*Goal of the exercise*: Omit the images and retype the records verbatim.

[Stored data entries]
◆ ◆ ◆ ◆ ◆ ◆ ◆

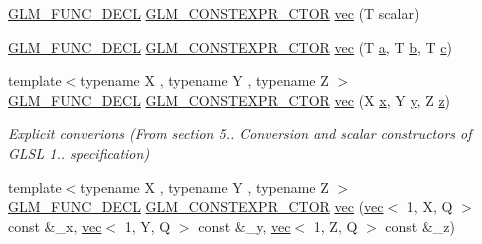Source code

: \begin{DoxyCompactItemize}
\item 
\mbox{\hyperlink{setup_8hpp_ab2d052de21a70539923e9bcbf6e83a51}{G\+L\+M\+\_\+\+F\+U\+N\+C\+\_\+\+D\+E\+CL}} \mbox{\hyperlink{setup_8hpp_ad34178a09666081abdb573c14d1f4a5a}{G\+L\+M\+\_\+\+C\+O\+N\+S\+T\+E\+X\+P\+R\+\_\+\+C\+T\+OR}} \mbox{\hyperlink{structglm_1_1vec_3_013_00_01_t_00_01_q_01_4_a3969041c27af93819cfcc2ca0a410277}{vec}} (T scalar)
\item 
\mbox{\hyperlink{setup_8hpp_ab2d052de21a70539923e9bcbf6e83a51}{G\+L\+M\+\_\+\+F\+U\+N\+C\+\_\+\+D\+E\+CL}} \mbox{\hyperlink{setup_8hpp_ad34178a09666081abdb573c14d1f4a5a}{G\+L\+M\+\_\+\+C\+O\+N\+S\+T\+E\+X\+P\+R\+\_\+\+C\+T\+OR}} \mbox{\hyperlink{structglm_1_1vec_3_013_00_01_t_00_01_q_01_4_ac155207ddc7d4472ce12d1f874cb0bcc}{vec}} (T \mbox{\hyperlink{_s_d_l__opengl__glext_8h_a3309789fc188587d666cda5ece79cf82}{a}}, T \mbox{\hyperlink{_s_d_l__opengl__glext_8h_a0f71581a41fd2264c8944126dabbd010}{b}}, T \mbox{\hyperlink{_s_d_l__opengl__glext_8h_a1f2d7f8147412c43ba2303a56f97ee73}{c}})
\item 
{\footnotesize template$<$typename X , typename Y , typename Z $>$ }\\\mbox{\hyperlink{setup_8hpp_ab2d052de21a70539923e9bcbf6e83a51}{G\+L\+M\+\_\+\+F\+U\+N\+C\+\_\+\+D\+E\+CL}} \mbox{\hyperlink{setup_8hpp_ad34178a09666081abdb573c14d1f4a5a}{G\+L\+M\+\_\+\+C\+O\+N\+S\+T\+E\+X\+P\+R\+\_\+\+C\+T\+OR}} \mbox{\hyperlink{structglm_1_1vec_3_013_00_01_t_00_01_q_01_4_a9d9e0c35f6991046e1f8f68088dc0f9a}{vec}} (X \mbox{\hyperlink{_s_d_l__opengl_8h_ad0e63d0edcdbd3d79554076bf309fd47}{x}}, Y \mbox{\hyperlink{_s_d_l__opengl_8h_a1675d9d7bb68e1657ff028643b4037e3}{y}}, Z \mbox{\hyperlink{_s_d_l__opengl__glext_8h_a5e74030ebb3297ce1b37ff716fedd68f}{z}})
\begin{DoxyCompactList}\small\item\em Explicit converions (From section 5.. Conversion and scalar constructors of G\+L\+SL 1.. specification) \end{DoxyCompactList}\item 
{\footnotesize template$<$typename X , typename Y , typename Z $>$ }\\\mbox{\hyperlink{setup_8hpp_ab2d052de21a70539923e9bcbf6e83a51}{G\+L\+M\+\_\+\+F\+U\+N\+C\+\_\+\+D\+E\+CL}} \mbox{\hyperlink{setup_8hpp_ad34178a09666081abdb573c14d1f4a5a}{G\+L\+M\+\_\+\+C\+O\+N\+S\+T\+E\+X\+P\+R\+\_\+\+C\+T\+OR}} \mbox{\hyperlink{structglm_1_1vec_3_013_00_01_t_00_01_q_01_4_a9aa0a92a8278c84bf0fd3090cbc414d6}{vec}} (\mbox{\hyperlink{structglm_1_1vec}{vec}}$<$ 1, X, Q $>$ const \&\+\_\+x, \mbox{\hyperlink{structglm_1_1vec}{vec}}$<$ 1, Y, Q $>$ const \&\+\_\+y, \mbox{\hyperlink{structglm_1_1vec}{vec}}$<$ 1, Z, Q $>$ const \&\+\_\+z)

\end{DoxyCompactItemize}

◆ ◆ ◆ ◆ ◆ ◆ ◆

*Response below*:
Source code

: \begin{DoxyCompactItemize}
\item 
\mbox{\hyperlink{setup_8hpp_ab2d052de21a70539923e9bcbf6e83a51}{G\+L\+M\+\_\+\+F\+U\+N\+C\+\_\+\+D\+E\+CL}} \mbox{\hyperlink{setup_8hpp_ad34178a09666081abdb573c14d1f4a5a}{G\+L\+M\+\_\+\+C\+O\+N\+S\+T\+E\+X\+P\+R\+\_\+\+C\+T\+OR}} \mbox{\hyperlink{structglm_1_1vec_3_013_00_01_t_00_01_q_01_4_a3969041c27af93819cfcc2ca0a410277}{vec}} (T scalar)
\item 
\mbox{\hyperlink{setup_8hpp_ab2d052de21a70539923e9bcbf6e83a51}{G\+L\+M\+\_\+\+F\+U\+N\+C\+\_\+\+D\+E\+CL}} \mbox{\hyperlink{setup_8hpp_ad34178a09666081abdb573c14d1f4a5a}{G\+L\+M\+\_\+\+C\+O\+N\+S\+T\+E\+X\+P\+R\+\_\+\+C\+T\+OR}} \mbox{\hyperlink{structglm_1_1vec_3_013_00_01_t_00_01_q_01_4_ac155207ddc7d4472ce12d1f874cb0bcc}{vec}} (T \mbox{\hyperlink{_s_d_l__opengl__glext_8h_a3309789fc188587d666cda5ece79cf82}{a}}, T \mbox{\hyperlink{_s_d_l__opengl__glext_8h_a0f71581a41fd2264c8944126dabbd010}{b}}, T \mbox{\hyperlink{_s_d_l__opengl__glext_8h_a1f2d7f8147412c43ba2303a56f97ee73}{c}})
\item 
{\footnotesize template$<$typename X , typename Y , typename Z $>$ }\\\mbox{\hyperlink{setup_8hpp_ab2d052de21a70539923e9bcbf6e83a51}{G\+L\+M\+\_\+\+F\+U\+N\+C\+\_\+\+D\+E\+CL}} \mbox{\hyperlink{setup_8hpp_ad34178a09666081abdb573c14d1f4a5a}{G\+L\+M\+\_\+\+C\+O\+N\+S\+T\+E\+X\+P\+R\+\_\+\+C\+T\+OR}} \mbox{\hyperlink{structglm_1_1vec_3_013_00_01_t_00_01_q_01_4_a9d9e0c35f6991046e1f8f68088dc0f9a}{vec}} (X \mbox{\hyperlink{_s_d_l__opengl_8h_ad0e63d0edcdbd3d79554076bf309fd47}{x}}, Y \mbox{\hyperlink{_s_d_l__opengl_8h_a1675d9d7bb68e1657ff028643b4037e3}{y}}, Z \mbox{\hyperlink{_s_d_l__opengl__glext_8h_a5e74030ebb3297ce1b37ff716fedd68f}{z}})
\begin{DoxyCompactList}\small\item\em Explicit converions (From section 5.. Conversion and scalar constructors of G\+L\+SL 1.. specification) \end{DoxyCompactList}\item 
{\footnotesize template$<$typename X , typename Y , typename Z $>$ }\\\mbox{\hyperlink{setup_8hpp_ab2d052de21a70539923e9bcbf6e83a51}{G\+L\+M\+\_\+\+F\+U\+N\+C\+\_\+\+D\+E\+CL}} \mbox{\hyperlink{setup_8hpp_ad34178a09666081abdb573c14d1f4a5a}{G\+L\+M\+\_\+\+C\+O\+N\+S\+T\+E\+X\+P\+R\+\_\+\+C\+T\+OR}} \mbox{\hyperlink{structglm_1_1vec_3_013_00_01_t_00_01_q_01_4_a9aa0a92a8278c84bf0fd3090cbc414d6}{vec}} (\mbox{\hyperlink{structglm_1_1vec}{vec}}$<$ 1, X, Q $>$ const \&\+\_\+x, \mbox{\hyperlink{structglm_1_1vec}{vec}}$<$ 1, Y, Q $>$ const \&\+\_\+y, \mbox{\hyperlink{structglm_1_1vec}{vec}}$<$ 1, Z, Q $>$ const \&\+\_\+z)

\end{DoxyCompactItemize}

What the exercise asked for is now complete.